AMID ALL the horror and misery surroundin­g Pesach 2020, spare a very brief thought and even shed a tiny tear for those forced to stay at home for the chag.

These are the women — almost always women — who at this time of year have nothing more on their minds than which of their many Heidi Klum swimsuits they are taking with them to Israel. Their focus is on packing, packing, packing, darling, not dreary food shopping or cleaning (though in any case they have a woman-whodoes to deal with all that).

Our socialites have not had to deal with the trauma of making Pesach for many a long year. They have a little bijou apartment in Tel Aviv, naturally, but they wouldn’t dream of making Pesach there.

Instead they are regular returning visitors at some of Israel’s finest five-star hotels, which lay on a lavish communal Seder for those who want it, and a more than delicious all-you-can-eat buffet each day. Blissful, obviously. I’m not in the slightest bit jealous, of course.
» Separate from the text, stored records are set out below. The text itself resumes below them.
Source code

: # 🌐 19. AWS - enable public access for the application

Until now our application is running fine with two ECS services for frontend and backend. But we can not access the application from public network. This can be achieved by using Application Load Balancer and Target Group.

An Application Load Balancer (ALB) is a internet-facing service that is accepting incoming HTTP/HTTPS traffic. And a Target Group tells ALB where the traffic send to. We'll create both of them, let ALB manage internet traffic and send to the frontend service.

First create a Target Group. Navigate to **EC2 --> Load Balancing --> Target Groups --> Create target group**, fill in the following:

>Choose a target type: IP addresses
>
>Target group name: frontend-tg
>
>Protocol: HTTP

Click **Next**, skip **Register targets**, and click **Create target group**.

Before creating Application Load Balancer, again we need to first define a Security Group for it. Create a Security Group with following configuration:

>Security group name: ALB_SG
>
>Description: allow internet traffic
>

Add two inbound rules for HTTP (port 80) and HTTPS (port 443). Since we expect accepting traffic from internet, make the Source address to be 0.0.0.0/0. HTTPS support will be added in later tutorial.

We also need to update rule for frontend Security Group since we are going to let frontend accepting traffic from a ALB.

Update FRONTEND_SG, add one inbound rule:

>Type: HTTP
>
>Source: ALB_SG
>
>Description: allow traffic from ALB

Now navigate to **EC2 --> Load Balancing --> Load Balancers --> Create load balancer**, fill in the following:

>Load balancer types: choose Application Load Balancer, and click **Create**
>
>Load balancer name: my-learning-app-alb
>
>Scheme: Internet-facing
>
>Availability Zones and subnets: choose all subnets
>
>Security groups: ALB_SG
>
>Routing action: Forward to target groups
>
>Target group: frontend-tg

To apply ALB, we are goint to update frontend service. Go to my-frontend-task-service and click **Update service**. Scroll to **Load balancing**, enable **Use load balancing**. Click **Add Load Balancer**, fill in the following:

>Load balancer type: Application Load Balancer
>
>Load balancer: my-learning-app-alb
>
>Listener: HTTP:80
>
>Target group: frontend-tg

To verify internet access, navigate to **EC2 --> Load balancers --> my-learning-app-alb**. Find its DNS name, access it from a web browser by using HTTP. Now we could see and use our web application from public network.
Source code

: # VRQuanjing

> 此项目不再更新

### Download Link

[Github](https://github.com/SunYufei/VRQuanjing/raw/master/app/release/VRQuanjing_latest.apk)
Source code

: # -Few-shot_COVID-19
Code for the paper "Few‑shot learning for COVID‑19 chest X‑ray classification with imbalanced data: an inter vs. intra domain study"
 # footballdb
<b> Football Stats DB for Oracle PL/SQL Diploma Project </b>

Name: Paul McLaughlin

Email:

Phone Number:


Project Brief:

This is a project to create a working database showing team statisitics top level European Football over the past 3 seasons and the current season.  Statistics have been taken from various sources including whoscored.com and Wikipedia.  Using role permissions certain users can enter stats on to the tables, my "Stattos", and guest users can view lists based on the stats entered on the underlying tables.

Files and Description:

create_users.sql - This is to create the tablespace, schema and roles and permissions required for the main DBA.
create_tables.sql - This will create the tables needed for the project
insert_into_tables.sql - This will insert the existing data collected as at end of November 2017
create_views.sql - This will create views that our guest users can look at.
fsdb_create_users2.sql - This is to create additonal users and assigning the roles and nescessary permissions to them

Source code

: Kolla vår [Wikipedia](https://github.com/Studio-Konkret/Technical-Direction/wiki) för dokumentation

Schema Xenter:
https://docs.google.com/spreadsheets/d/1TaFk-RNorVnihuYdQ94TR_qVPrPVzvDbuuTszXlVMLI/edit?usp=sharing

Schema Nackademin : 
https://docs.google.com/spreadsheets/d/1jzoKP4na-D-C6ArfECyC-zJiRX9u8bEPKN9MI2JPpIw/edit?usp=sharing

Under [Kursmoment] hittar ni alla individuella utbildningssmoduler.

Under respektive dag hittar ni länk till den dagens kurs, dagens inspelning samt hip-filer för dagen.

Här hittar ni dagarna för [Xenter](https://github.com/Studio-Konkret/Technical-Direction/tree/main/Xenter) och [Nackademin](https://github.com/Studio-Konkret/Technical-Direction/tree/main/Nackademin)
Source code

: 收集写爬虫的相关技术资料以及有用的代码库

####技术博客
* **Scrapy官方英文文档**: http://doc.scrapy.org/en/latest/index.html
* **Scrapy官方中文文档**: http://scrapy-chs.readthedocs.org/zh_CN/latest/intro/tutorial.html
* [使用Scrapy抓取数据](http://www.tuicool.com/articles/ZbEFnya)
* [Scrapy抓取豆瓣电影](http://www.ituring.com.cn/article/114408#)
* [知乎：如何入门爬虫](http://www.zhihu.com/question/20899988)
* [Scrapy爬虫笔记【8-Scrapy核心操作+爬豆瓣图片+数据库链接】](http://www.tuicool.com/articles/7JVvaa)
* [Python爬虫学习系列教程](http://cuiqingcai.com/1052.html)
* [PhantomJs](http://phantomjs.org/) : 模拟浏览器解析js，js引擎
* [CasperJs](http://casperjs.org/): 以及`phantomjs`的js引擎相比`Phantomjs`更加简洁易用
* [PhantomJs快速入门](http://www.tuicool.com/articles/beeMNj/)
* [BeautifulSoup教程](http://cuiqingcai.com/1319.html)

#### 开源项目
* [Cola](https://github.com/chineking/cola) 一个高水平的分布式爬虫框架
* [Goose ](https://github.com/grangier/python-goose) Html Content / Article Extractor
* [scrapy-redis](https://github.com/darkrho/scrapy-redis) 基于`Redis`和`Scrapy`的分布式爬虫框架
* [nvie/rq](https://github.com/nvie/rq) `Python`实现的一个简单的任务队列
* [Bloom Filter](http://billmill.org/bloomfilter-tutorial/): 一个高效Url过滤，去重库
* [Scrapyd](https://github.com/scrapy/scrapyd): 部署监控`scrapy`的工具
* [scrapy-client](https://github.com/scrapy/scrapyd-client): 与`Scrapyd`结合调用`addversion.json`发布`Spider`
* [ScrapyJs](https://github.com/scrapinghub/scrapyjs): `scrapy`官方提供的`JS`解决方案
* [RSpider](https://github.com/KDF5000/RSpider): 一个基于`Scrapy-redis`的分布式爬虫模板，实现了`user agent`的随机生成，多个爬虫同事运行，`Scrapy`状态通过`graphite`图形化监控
After a hotel Seder (just the one, it’s Israel) there is the inviting blue of the infinity pool. Sure, it’s a tad annoying not to have proper cappuccino for the duration of the festival, but it is a small price to pay not to have to wrestle with Pesach and all its demands.

But this year? Oh, my dears. Expect to hear the following: Yes, we were invited to an online Seder, but we decided it was just that teensy bit déclassé.

So since there’s just the two of us we’ve invested in the top-ofthe-range disposable plates and cutlery, ordered everything in to make it as painless as possible — and yes, yes, I will be wearing my new swimsuit as a top. Since you ask.

I’ll post the pictures on Facebook as usual for you to admire.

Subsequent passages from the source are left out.